The Fourier transform of \(\displaystyle g(t)\) is:

\(\displaystyle \mathcal{F}\{g(t)\} = G(f) = \int_{-\infty}^{\infty}g(t)e^{-j\omega t} \ dt = \int_{-\infty}^{\infty}e^{-t}\sin( 2\pi f_c t )u(t )e^{-j2\pi f t} \ dt = \int_{0}^{\infty}e^{-t}\sin( 2\pi f_c t )e^{-j2\pi f t} \ dt\)

It is very difficult to solve this integral, so we do this trick:

Let \(\displaystyle f(t) = e^{-t}u(t)\) and \(\displaystyle z(t) = \sin( 2\pi f_c t )\)

Then

\(\displaystyle G(f) = F(f)*Z(f)\)

where \(\displaystyle *\) denotes convolution.

From basic Fourier transforms, we know that:

\(\displaystyle F(f) = \frac{1}{1 + j2\pi f}\)

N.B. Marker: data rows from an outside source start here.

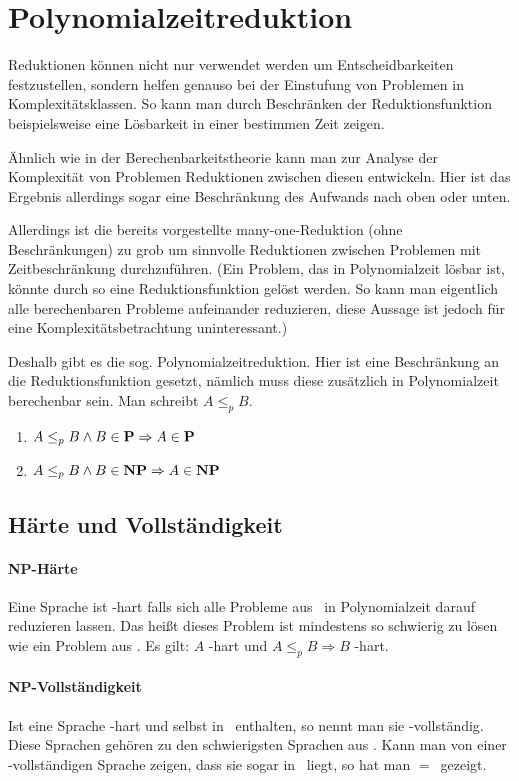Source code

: \section{Polynomialzeitreduktion}\label{sec:polyred}
Reduktionen können nicht nur verwendet werden um Entscheidbarkeiten festzustellen, sondern helfen genauso bei der Einstufung von Problemen in Komplexitätsklassen. So kann man durch Beschränken der Reduktionsfunktion beispielsweise eine Lösbarkeit in einer bestimmen Zeit zeigen.

Ähnlich wie in der Berechenbarkeitstheorie kann man zur Analyse der Komplexität von Problemen Reduktionen zwischen diesen entwickeln. Hier ist das Ergebnis allerdings sogar eine Beschränkung des Aufwands nach oben oder unten.

Allerdings ist die bereits vorgestellte many-one-Reduktion (ohne Beschränkungen) zu grob um sinnvolle Reduktionen zwischen Problemen mit Zeitbeschränkung durchzuführen. {\scriptsize(Ein Problem, das in Polynomialzeit lösbar ist, könnte durch so eine Reduktionsfunktion gelöst werden. So kann man eigentlich alle berechenbaren Probleme aufeinander reduzieren, diese Aussage ist jedoch für eine Komplexitätsbetrachtung uninteressant.)}

Deshalb gibt es die sog. Polynomialzeitreduktion. Hier ist eine Beschränkung an die Reduktionsfunktion gesetzt, nämlich muss diese zusätzlich in Polynomialzeit berechenbar sein. Man schreibt $A\leq_p B$.
\begin{enumerate}
	\item $A\leq_p B\wedge B\in \text{\textbf{P}}\Rightarrow A\in\text{\textbf{P}}$
	\item $A\leq_p B\wedge B\in \text{\textbf{NP}}\Rightarrow A\in\text{\textbf{NP}}$
\end{enumerate}


\subsection{Härte und Vollständigkeit}
\paragraph{NP-Härte}
Eine Sprache ist \npoly-hart falls sich alle Probleme aus \npoly\ in Polynomialzeit darauf reduzieren lassen. Das heißt dieses Problem ist mindestens so schwierig zu lösen wie ein Problem aus \npoly. Es gilt: $A$ \npoly-hart und $A\leq_p B\Rightarrow B$ \npoly-hart.
\paragraph{NP-Vollständigkeit}
Ist eine Sprache \npoly-hart und selbst in \npoly\ enthalten, so nennt man sie \npoly-vollständig. Diese Sprachen gehören zu den schwierigsten Sprachen aus \npoly. Kann man von einer \npoly-vollständigen Sprache zeigen, dass sie sogar in \poly\ liegt, so hat man \poly$=$\npoly\ gezeigt.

\(\displaystyle Z(f) = \frac{1}{2j}\big[\delta(f - f_c) - \delta(f + f_c)\big]\)

Then,

\(\displaystyle G(f) = F(f)*Z(f) = \frac{1}{1 + j2\pi f}*\left(\frac{1}{2j}\big[\delta(f - f_c) - \delta(f + f_c)\big]\right)\)

Properties of Dirac delta function with convolution give us:

\(\displaystyle G(f) = \frac{1}{2j}\left(\frac{1}{1 + j2\pi(f - f_c)} - \frac{1}{1 + j2\pi(f + f_c)}\right)\)